Getting your child to do his or her homework is tough, especially after a long summer break. However, for children struggling with executive functioning (planning, multi-tasking, and self-regulating) and those with difficulties focusing, sitting still, or engaging in a task for a certain period of time, it may be even more difficult to do homework. As parents, we want to assist our children while helping them build their toolbox of coping skills and independence. So how can we do both? We decided to provide you with a few tips to learn just that and help your child (and yourself) during the school year.

1.       Create a fun and welcoming homework space. Set aside a space that is designated for homework. Make it fun with notepads, colored pens, sharpened pencils, and a great desk to make your child comfortable. Add some pictures to make it homier but not too distracting.

2.       Plan, plan, plan. Take a big calendar and plan ahead with your child. Color code assignments due for certain subjects, test dates, and fun activities planned.  Use the calendar to designate days for test studying and figuring out how to approach the new school year in an organized manner.

3.       Set up goals before each study session. Prioritize and decide together what is the most important thing, what needs to be addressed first, and how you want to spend those homework hours today. Make sure it is in line with the calendar and you are showing your child how you refer to the calendar to make sure you are not missing anything.
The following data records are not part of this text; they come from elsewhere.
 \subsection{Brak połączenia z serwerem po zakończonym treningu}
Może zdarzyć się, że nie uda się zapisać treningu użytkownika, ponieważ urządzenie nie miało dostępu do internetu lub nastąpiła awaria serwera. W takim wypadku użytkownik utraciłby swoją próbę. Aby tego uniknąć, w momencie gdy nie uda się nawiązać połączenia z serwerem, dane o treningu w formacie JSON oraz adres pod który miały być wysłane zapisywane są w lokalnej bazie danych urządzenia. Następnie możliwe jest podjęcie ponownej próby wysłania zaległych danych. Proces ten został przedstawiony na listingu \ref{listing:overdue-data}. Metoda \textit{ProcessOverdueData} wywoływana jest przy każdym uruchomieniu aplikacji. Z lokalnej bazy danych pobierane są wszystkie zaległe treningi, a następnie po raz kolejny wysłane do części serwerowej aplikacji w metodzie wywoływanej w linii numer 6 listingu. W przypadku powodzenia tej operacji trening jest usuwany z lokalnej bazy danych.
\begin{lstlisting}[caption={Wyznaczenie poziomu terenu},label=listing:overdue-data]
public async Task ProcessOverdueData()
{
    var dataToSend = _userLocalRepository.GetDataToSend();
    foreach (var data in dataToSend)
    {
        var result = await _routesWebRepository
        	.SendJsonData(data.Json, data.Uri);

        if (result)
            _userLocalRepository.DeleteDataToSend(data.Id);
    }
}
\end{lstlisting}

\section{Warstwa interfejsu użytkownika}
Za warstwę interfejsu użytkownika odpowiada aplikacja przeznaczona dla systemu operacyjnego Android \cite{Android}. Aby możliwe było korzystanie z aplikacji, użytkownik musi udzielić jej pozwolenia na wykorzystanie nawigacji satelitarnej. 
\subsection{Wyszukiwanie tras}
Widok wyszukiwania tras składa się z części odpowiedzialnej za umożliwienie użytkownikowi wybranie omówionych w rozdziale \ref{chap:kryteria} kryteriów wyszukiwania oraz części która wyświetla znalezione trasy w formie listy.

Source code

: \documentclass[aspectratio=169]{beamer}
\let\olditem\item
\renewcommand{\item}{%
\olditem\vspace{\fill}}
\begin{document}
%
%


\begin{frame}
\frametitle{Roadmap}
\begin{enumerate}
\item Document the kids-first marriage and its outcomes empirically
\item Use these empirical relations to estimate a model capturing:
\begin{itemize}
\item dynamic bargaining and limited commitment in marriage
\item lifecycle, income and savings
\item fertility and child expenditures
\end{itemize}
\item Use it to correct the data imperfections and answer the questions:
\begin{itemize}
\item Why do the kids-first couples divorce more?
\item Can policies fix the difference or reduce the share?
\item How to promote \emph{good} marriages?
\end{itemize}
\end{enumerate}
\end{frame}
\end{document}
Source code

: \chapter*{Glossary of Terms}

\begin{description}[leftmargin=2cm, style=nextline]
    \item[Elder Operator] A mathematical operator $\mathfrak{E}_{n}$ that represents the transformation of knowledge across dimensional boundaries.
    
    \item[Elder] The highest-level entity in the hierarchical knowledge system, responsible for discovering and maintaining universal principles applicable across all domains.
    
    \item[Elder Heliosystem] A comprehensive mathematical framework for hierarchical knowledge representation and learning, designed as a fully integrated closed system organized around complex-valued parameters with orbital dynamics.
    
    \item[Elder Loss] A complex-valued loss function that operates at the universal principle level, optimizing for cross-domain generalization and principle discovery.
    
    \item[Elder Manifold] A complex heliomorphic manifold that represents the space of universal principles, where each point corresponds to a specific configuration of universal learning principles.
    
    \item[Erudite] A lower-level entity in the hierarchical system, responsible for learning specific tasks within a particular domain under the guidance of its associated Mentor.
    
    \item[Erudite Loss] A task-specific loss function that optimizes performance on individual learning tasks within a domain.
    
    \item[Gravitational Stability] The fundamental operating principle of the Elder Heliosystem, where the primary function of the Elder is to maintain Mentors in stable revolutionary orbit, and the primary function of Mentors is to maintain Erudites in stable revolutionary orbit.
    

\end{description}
4.       Take breaks (either sensory, snack, or simply rewarding breaks). Sitting with your child for hours while he or she is doing homework and losing his or her concentration every five minutes is not only frustrating but also unproductive. Designate in advance breaks to break up the study time and give your child that extra boost he or she may need. If you notice that your child’s attention span is short, start by adding sensory breaks every ten or twenty minutes and gradually increase the time in between to develop stamina and focus.

5.       Get active. If you are testing your child you can incorporate an active activity such as passing a ball while answering questions or writing things on a white board rather than on a pen and paper. This change in atmosphere may help your child concentrate more and make studying more fun.
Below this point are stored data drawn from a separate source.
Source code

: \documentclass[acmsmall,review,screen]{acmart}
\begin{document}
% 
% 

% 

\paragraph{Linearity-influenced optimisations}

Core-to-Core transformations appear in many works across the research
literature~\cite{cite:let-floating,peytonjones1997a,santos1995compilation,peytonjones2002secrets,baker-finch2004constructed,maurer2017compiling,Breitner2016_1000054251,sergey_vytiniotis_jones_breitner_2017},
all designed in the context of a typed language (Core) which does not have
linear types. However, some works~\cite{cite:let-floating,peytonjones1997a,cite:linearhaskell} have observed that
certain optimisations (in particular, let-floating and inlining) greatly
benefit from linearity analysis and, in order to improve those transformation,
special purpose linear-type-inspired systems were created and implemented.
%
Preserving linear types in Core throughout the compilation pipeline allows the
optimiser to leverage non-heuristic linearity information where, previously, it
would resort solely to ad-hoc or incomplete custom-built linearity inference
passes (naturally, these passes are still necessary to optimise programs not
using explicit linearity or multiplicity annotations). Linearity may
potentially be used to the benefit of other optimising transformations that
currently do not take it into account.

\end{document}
6.       When homework is done, make sure to organize your child’s backpack for the next day. Together sort through the notebooks and books your child will need, take out old papers from the backpack, and make sure it is clean and ready for tomorrow. Gradually you can let your child organize his or her backpack while you watch and eventually your child can do it by himself/herself (depending on age and independence).

7.       Reward your child. Give your child a reward for completing everything in an organized and timely manner. This does not necessarily mean ice cream or T.V. time but can be rewarding things such as cooking dinner together or going on a nice walk together. Try to encourage activities together that will help build your bond while providing your child with attention and fun.

We hope these tips were helpful and wish you all a wonderful and successful school year from FOCUS!